TASK ITEM: Please repeat the records exactly from their first line, finishing at the line containing "## Permissions" and including it.

*** Opening of DATA FOR PROCESSING ***

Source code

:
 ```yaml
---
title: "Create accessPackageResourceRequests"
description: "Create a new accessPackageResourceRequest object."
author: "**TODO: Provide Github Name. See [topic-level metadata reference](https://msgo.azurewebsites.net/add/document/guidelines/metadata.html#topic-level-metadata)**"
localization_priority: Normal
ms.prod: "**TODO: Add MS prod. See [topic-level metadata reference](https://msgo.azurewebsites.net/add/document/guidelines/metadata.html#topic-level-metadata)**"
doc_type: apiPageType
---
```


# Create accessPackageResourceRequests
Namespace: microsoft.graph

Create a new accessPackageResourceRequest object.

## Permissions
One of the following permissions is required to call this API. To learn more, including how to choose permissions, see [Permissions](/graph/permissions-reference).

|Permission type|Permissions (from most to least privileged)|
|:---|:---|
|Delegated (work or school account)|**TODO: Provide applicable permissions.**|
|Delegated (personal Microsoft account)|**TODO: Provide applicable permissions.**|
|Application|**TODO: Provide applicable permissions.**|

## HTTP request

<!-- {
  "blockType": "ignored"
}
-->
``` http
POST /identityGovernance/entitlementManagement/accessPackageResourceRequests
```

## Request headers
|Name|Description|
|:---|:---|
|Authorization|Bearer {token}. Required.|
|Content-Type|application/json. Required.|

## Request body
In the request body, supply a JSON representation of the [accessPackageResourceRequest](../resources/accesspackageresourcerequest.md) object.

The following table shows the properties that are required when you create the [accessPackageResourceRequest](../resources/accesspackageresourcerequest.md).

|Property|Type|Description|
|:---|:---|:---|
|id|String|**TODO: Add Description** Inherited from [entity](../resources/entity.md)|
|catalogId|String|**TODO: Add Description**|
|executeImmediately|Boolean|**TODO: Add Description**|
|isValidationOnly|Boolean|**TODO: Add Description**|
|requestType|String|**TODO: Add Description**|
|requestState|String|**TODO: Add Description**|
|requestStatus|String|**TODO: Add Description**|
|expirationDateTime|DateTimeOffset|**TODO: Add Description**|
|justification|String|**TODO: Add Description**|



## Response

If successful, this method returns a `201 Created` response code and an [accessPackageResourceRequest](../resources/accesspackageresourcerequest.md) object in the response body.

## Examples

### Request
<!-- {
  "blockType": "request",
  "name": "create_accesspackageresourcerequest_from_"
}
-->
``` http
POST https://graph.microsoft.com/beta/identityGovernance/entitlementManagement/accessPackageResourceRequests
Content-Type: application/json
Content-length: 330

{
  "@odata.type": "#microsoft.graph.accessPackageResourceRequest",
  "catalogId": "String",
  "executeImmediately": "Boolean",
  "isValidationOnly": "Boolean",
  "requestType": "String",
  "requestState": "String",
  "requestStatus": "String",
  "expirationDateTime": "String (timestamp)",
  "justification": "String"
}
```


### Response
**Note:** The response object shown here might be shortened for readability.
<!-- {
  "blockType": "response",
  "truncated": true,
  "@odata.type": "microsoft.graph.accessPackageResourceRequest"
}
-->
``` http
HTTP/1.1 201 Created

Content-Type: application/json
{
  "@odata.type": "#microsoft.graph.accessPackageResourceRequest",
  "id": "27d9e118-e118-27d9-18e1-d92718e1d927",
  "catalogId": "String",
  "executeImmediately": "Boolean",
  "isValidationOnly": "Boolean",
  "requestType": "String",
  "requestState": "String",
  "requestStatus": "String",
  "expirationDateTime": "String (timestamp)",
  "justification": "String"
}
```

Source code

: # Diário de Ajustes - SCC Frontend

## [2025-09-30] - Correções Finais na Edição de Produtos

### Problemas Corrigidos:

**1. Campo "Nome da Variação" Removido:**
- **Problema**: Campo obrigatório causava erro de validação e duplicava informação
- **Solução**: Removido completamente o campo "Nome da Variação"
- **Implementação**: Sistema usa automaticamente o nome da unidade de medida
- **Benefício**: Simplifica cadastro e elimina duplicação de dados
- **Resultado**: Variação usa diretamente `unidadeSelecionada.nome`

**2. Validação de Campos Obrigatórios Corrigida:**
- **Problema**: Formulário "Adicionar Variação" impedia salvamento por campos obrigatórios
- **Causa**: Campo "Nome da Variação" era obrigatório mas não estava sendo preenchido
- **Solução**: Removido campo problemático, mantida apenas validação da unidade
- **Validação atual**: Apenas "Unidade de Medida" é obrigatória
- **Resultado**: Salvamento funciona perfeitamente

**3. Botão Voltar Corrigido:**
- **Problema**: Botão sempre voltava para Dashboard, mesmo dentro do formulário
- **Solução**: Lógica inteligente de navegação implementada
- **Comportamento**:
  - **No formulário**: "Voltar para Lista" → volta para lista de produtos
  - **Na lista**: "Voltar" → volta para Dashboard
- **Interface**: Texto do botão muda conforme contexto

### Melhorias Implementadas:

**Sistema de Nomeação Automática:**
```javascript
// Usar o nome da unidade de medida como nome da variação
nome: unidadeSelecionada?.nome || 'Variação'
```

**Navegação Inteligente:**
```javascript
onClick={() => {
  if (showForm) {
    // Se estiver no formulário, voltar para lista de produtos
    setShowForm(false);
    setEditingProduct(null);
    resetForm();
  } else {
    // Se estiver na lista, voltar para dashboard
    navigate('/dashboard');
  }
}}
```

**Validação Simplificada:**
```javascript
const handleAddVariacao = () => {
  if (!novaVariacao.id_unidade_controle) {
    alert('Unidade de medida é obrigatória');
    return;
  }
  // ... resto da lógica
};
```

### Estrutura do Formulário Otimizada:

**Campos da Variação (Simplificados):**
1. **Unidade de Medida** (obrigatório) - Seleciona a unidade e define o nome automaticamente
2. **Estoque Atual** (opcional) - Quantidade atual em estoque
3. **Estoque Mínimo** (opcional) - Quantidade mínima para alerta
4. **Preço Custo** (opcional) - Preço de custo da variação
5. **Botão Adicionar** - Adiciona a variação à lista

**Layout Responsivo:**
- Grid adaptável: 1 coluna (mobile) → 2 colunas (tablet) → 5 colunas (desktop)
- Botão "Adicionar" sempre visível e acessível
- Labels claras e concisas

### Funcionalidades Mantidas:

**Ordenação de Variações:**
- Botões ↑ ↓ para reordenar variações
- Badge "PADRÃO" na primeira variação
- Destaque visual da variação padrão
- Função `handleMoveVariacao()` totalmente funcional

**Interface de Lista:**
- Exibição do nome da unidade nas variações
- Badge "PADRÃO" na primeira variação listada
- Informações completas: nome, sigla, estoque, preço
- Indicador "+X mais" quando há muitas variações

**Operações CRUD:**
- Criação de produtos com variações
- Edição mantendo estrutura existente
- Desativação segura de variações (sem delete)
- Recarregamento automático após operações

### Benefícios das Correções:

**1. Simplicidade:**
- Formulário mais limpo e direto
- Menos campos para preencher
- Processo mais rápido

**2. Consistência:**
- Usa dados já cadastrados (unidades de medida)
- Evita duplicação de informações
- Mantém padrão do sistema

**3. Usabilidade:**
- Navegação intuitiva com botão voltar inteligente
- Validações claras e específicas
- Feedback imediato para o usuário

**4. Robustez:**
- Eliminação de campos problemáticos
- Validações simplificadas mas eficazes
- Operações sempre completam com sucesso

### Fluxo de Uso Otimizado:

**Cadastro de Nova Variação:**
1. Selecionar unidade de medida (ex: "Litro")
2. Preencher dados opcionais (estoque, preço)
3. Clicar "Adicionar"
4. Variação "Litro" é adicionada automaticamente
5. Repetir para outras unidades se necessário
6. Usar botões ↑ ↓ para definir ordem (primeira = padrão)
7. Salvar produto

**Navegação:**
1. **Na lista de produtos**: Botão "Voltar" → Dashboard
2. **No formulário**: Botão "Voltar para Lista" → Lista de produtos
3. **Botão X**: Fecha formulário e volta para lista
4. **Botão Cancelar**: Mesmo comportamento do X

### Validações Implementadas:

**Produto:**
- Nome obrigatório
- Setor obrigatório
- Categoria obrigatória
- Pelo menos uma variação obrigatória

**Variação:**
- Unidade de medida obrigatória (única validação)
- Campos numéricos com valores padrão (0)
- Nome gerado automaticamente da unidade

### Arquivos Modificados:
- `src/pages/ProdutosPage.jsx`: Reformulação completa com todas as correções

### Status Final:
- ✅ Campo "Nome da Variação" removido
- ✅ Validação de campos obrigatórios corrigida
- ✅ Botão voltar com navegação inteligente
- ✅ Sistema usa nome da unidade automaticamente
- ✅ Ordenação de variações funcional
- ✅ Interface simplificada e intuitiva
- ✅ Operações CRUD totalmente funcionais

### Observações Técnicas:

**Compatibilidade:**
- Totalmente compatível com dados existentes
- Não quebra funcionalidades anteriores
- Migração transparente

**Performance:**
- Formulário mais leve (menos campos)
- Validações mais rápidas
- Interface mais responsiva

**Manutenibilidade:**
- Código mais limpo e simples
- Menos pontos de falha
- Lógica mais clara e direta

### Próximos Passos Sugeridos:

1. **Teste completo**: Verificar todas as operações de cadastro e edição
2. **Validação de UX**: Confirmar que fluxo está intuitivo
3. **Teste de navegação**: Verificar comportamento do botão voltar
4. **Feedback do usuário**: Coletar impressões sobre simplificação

*** Close of DATA FOR PROCESSING ***

EXERCISE RESULT:
Source code

:
 ```yaml
---
title: "Create accessPackageResourceRequests"
description: "Create a new accessPackageResourceRequest object."
author: "**TODO: Provide Github Name. See [topic-level metadata reference](https://msgo.azurewebsites.net/add/document/guidelines/metadata.html#topic-level-metadata)**"
localization_priority: Normal
ms.prod: "**TODO: Add MS prod. See [topic-level metadata reference](https://msgo.azurewebsites.net/add/document/guidelines/metadata.html#topic-level-metadata)**"
doc_type: apiPageType
---
```


# Create accessPackageResourceRequests
Namespace: microsoft.graph

Create a new accessPackageResourceRequest object.

## Permissions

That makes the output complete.